[Your objective] Restate verbatim the span of lines below between the line with "are plagued with" and the line with "He asked how", including those two lines, and only that span.

Records provided Start Marker

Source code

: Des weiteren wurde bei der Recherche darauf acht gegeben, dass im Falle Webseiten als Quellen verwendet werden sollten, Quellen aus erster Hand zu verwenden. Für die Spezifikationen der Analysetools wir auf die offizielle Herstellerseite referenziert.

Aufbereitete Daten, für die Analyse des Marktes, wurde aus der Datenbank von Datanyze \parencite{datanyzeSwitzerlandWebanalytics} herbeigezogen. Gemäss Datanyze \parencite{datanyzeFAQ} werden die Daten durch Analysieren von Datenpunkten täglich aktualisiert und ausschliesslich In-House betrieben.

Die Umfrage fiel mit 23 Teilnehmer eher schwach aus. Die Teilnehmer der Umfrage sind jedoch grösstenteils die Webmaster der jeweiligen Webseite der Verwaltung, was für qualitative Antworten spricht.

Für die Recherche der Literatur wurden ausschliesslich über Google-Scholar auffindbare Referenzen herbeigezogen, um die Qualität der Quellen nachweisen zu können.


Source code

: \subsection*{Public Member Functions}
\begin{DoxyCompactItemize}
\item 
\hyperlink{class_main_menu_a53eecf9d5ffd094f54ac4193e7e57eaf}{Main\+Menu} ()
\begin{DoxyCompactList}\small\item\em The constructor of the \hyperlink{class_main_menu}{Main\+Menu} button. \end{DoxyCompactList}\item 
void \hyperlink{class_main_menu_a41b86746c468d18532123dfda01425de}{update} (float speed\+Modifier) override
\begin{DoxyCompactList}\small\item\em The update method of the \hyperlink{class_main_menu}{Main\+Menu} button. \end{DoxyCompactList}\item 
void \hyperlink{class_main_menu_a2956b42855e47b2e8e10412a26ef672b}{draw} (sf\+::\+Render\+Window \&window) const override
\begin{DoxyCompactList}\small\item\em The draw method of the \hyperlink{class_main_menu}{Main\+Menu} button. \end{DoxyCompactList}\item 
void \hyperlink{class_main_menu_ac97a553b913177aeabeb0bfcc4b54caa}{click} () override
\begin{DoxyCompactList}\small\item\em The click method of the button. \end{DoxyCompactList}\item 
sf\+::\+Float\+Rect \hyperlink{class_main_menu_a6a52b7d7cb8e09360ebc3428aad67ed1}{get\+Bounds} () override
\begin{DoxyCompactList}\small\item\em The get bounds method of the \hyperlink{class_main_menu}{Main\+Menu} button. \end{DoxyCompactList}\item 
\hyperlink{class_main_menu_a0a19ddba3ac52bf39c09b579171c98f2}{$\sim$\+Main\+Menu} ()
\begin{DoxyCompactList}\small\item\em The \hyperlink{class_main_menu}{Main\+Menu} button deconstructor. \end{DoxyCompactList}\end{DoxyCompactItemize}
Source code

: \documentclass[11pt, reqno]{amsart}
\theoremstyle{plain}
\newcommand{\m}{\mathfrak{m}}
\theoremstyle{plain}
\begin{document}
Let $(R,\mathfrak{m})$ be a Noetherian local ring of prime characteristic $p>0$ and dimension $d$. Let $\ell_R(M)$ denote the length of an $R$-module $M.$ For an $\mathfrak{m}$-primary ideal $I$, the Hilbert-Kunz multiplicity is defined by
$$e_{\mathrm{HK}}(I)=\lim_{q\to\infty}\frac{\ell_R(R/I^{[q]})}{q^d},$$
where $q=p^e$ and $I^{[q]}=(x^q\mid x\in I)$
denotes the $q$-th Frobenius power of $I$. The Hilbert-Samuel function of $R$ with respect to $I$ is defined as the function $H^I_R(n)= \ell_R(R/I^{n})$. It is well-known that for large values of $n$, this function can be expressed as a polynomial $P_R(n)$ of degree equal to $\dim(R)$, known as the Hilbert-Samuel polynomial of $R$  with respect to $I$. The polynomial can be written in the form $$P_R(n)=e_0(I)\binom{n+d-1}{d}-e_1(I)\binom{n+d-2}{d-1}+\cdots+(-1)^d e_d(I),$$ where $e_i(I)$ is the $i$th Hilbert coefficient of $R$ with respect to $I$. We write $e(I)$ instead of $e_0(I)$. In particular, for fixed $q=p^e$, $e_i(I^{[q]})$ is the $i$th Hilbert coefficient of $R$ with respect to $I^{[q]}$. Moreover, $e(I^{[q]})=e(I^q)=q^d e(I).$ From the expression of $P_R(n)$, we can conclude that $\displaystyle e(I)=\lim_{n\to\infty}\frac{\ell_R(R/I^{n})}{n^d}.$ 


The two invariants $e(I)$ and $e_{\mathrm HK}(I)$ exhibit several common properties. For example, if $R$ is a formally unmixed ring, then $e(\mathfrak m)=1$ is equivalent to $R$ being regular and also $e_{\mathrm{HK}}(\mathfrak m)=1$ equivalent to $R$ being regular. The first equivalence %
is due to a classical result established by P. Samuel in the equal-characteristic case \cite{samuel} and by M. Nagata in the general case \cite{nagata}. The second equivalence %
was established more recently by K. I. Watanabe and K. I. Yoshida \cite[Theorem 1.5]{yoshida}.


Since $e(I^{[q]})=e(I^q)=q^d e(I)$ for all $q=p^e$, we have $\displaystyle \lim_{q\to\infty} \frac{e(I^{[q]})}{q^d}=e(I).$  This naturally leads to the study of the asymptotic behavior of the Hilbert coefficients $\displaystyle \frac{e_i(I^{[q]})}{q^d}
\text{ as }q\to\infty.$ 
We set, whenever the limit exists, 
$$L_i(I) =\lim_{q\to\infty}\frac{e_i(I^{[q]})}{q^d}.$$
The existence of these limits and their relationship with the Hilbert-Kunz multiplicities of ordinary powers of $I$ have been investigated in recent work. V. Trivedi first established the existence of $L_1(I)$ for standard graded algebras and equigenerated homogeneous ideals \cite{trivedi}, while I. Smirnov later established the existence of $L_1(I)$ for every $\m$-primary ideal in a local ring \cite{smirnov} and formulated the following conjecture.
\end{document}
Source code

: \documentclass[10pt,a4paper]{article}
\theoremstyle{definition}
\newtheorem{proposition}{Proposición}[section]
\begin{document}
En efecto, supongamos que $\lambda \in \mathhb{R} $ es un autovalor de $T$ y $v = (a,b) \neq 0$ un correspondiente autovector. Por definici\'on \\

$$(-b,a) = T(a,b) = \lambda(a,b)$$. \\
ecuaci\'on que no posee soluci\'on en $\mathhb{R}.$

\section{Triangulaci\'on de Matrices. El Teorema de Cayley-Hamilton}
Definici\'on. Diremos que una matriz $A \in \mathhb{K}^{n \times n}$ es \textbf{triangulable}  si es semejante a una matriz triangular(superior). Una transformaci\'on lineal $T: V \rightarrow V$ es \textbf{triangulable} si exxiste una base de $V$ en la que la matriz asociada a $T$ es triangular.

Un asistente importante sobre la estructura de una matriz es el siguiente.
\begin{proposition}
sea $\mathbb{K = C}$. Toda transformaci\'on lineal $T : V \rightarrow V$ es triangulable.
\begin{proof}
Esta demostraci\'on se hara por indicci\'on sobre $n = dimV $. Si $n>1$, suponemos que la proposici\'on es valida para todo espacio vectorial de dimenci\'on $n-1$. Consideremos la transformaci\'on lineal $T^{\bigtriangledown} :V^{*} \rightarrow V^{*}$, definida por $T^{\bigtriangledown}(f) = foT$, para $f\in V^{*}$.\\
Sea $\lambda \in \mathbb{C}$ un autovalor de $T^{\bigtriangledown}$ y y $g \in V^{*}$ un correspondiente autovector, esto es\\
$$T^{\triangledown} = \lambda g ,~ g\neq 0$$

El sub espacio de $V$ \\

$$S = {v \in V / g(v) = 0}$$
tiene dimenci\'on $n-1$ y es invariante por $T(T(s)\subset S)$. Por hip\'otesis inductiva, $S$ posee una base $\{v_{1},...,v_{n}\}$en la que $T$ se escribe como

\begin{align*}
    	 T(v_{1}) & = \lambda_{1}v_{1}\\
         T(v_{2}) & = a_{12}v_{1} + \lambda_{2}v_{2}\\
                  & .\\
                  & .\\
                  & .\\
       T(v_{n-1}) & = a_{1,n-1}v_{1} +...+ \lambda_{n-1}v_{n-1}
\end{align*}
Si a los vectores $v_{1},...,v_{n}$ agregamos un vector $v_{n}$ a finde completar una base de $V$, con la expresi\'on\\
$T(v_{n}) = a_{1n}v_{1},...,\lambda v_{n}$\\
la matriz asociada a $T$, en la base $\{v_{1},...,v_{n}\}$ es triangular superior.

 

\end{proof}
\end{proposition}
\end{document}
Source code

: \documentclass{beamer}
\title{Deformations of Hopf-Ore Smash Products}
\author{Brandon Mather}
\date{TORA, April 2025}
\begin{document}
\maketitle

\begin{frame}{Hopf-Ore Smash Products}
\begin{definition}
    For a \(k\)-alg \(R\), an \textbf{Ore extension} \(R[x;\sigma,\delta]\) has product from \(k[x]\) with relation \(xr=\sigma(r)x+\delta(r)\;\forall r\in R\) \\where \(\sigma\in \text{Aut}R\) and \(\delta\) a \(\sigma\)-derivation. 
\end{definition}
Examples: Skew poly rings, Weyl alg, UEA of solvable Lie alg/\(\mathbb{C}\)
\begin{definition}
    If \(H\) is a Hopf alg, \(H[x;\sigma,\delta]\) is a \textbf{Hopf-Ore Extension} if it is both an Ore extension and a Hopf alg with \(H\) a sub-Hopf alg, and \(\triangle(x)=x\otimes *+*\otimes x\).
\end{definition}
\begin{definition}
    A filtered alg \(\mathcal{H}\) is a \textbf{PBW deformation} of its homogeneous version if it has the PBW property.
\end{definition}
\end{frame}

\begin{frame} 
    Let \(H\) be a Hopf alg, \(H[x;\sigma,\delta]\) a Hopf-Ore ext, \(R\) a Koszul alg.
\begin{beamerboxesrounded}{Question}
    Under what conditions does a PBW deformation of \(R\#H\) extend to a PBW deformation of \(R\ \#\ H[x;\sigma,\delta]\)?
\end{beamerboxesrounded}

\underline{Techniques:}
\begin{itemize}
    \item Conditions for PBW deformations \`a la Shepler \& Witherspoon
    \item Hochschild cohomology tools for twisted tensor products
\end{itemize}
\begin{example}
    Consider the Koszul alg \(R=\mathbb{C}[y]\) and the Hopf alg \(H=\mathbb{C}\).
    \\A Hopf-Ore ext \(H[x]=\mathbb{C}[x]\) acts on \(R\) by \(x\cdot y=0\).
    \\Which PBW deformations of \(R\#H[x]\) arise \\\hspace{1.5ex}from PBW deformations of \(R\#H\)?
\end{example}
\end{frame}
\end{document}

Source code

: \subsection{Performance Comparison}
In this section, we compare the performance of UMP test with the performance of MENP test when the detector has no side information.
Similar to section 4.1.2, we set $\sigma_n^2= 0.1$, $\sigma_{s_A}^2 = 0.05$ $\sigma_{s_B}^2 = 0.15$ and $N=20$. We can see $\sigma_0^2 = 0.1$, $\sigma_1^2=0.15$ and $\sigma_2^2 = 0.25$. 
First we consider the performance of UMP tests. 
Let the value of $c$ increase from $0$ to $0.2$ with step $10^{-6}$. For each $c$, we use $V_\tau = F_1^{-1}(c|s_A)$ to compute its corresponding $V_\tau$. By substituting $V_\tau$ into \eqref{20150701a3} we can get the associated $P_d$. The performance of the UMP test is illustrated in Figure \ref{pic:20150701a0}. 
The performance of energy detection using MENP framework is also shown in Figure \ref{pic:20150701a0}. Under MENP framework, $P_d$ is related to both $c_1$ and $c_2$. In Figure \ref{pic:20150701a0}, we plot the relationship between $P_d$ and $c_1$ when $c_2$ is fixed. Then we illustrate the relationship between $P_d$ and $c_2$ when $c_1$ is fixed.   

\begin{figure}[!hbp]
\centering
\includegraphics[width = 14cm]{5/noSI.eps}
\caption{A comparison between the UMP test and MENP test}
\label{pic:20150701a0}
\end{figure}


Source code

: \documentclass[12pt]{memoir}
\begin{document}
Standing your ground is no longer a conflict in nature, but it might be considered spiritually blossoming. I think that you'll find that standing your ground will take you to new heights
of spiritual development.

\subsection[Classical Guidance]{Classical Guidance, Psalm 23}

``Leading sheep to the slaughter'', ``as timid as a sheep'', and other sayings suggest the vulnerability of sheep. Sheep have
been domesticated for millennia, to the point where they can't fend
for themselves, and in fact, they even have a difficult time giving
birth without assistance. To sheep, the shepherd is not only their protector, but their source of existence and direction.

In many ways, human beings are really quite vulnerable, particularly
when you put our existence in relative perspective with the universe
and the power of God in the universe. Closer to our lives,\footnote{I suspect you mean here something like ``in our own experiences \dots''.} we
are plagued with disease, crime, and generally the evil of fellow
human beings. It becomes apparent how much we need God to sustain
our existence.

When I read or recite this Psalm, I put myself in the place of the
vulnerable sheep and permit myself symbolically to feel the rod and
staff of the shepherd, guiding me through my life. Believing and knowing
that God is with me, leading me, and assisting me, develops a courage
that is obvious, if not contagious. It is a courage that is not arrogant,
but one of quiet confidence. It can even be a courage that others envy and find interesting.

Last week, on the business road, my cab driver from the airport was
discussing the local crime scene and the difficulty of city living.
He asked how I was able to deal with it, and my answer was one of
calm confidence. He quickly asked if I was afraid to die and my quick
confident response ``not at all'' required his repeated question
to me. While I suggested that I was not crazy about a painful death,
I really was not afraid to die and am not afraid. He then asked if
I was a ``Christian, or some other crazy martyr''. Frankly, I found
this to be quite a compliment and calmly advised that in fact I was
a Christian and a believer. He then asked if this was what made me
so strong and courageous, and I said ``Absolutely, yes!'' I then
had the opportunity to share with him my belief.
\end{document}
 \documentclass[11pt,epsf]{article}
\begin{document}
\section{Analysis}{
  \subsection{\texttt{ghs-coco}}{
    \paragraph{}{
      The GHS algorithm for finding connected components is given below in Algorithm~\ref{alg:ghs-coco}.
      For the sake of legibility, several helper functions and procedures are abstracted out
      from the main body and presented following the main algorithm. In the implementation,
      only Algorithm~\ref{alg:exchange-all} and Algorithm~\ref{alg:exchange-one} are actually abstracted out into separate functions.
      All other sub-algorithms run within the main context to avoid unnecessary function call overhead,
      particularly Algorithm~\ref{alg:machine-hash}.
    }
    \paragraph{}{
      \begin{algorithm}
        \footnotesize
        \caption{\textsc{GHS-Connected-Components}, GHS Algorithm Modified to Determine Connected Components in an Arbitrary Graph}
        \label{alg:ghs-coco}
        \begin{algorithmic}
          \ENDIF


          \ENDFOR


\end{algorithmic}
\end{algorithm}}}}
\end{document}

Records provided End Marker

[Result]
are plagued with disease, crime, and generally the evil of fellow
human beings. It becomes apparent how much we need God to sustain
our existence.

When I read or recite this Psalm, I put myself in the place of the
vulnerable sheep and permit myself symbolically to feel the rod and
staff of the shepherd, guiding me through my life. Believing and knowing
that God is with me, leading me, and assisting me, develops a courage
that is obvious, if not contagious. It is a courage that is not arrogant,
but one of quiet confidence. It can even be a courage that others envy and find interesting.

Last week, on the business road, my cab driver from the airport was
discussing the local crime scene and the difficulty of city living.
He asked how I was able to deal with it, and my answer was one of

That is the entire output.